= The Hitman's Guide to Housecleaning =

Icelandic novel by Hallgrímur Helgasson

The Hitman's Guide to Housecleaning is a novel by Hallgrímur Helgason. His first novel to be composed in English, it was actually first published in Icelandic, in the author's own translation, as 10 ráð til að hætta að drepa fólk og byrja að vaska upp. It has also been translated into Dutch, German, Czech, Russian, Polish, Danish, and Italian.

==Plot==
The novel takes place from May 15, 2006 to May 12, 2007. Tomislav Bokšić, nicknamed Toxic, after fighting on the Croatian side in the Croatian War of Independence, has moved to New York City and become a hitman for the Croatian mafia. His 66th victim is an undercover policeman and he has to flee the country. At the airport, he avoids detection by murdering a priest and takes his identity. Toxic uses the priest's boarding pass to Reykjavík.

Toxic is met by two small-time Icelandic televangelists, Guðmundur and his wife Sigríður. He passes for Reverend Friendly until the police come looking for him. He flees and seeks refuge with his hosts' daughter Gunnhildur, who dislikes her parents' religiosity and is pleased to harbour a criminal. Toxic hides in her attic, begins to reflect on his life of violence and the two begin a relationship.
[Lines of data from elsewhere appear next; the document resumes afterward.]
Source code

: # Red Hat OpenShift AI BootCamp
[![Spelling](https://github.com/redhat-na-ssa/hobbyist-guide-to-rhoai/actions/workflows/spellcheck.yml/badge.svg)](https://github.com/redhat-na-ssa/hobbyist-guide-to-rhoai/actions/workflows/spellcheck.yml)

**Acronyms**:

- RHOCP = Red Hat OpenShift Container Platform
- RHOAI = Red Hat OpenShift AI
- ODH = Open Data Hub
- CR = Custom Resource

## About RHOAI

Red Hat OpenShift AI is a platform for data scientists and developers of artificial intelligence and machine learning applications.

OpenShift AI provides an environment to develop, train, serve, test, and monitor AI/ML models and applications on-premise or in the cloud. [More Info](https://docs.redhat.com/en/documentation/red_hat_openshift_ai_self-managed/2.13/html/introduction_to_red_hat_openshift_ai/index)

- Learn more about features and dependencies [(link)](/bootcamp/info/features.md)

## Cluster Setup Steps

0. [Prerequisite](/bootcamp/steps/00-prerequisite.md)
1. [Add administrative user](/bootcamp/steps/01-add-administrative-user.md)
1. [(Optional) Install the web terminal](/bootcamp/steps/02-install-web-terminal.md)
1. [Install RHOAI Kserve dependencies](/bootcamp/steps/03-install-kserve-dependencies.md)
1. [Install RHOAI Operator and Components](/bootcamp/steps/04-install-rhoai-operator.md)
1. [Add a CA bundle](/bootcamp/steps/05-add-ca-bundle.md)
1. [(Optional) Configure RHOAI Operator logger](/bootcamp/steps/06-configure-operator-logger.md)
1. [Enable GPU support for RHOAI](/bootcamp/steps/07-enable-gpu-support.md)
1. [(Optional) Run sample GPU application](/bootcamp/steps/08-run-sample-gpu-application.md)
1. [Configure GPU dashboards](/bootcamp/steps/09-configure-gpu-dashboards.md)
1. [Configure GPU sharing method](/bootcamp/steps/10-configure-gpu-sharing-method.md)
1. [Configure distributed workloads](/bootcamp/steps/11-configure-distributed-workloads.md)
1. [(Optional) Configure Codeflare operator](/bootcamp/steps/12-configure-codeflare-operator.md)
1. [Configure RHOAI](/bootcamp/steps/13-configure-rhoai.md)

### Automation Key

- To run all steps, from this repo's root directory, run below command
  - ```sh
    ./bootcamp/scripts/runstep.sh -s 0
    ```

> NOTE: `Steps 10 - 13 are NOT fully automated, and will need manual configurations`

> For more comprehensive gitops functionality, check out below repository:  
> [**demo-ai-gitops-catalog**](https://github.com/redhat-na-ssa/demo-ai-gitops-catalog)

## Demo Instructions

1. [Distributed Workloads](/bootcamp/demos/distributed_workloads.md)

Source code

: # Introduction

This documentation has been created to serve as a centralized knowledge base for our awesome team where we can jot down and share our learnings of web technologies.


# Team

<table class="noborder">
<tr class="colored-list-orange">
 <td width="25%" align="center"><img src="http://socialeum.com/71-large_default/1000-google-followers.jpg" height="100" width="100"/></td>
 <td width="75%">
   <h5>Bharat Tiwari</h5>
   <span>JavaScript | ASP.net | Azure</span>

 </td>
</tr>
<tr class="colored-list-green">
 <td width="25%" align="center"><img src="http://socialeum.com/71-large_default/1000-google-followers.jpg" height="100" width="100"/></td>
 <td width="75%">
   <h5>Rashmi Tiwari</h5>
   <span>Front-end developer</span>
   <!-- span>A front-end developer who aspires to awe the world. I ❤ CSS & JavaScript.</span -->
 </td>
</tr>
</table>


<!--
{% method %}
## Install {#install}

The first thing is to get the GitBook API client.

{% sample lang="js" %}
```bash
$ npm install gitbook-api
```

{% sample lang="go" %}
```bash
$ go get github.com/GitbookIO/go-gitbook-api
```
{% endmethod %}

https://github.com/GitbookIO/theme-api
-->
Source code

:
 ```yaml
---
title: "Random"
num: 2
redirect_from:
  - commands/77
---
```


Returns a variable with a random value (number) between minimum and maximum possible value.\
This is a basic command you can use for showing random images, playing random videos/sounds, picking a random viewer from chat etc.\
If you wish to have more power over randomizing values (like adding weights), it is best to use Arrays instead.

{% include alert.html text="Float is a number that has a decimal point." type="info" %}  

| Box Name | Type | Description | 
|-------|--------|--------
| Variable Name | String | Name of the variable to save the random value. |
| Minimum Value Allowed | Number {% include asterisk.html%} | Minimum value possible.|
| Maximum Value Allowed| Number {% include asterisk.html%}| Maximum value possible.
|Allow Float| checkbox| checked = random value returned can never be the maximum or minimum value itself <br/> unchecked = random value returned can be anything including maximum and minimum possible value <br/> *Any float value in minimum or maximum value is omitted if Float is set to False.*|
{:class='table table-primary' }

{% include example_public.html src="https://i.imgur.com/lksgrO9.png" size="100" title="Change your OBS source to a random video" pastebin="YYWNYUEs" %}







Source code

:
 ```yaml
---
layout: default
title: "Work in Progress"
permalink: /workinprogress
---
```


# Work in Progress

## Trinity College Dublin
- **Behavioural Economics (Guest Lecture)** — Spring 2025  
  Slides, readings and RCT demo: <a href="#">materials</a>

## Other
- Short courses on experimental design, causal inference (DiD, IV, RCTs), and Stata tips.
Toxic discovers that his girlfriend in New York City, Munita, has been brutally murdered. He attempts to kill himself by throwing himself off a bridge. Surviving, he makes his way to Guðmundur and Sigríður's house, where he begs forgiveness and assistance. The two decide to take him in, wrap him in bandages, and get their friend Þorður, a preacher, to purge Toxic's soul through a programme of bodily mortification and spiritual reflection. Guðmundur uses his underworld and political connections to get Toxic an Icelandic identity as Tómas Leifur Ólafsson, a job, and a room in an illegal boarding-house for East European immigrant workers. Toxic's relationship with Gunnhildur develops. Discovering that some of his Lithuanian neighbours are gangsters, he steals a pistol owned by one and moves out to Gunnhildur's house. He settles into Icelandic life, keeping the pistol hidden in his shoe sole.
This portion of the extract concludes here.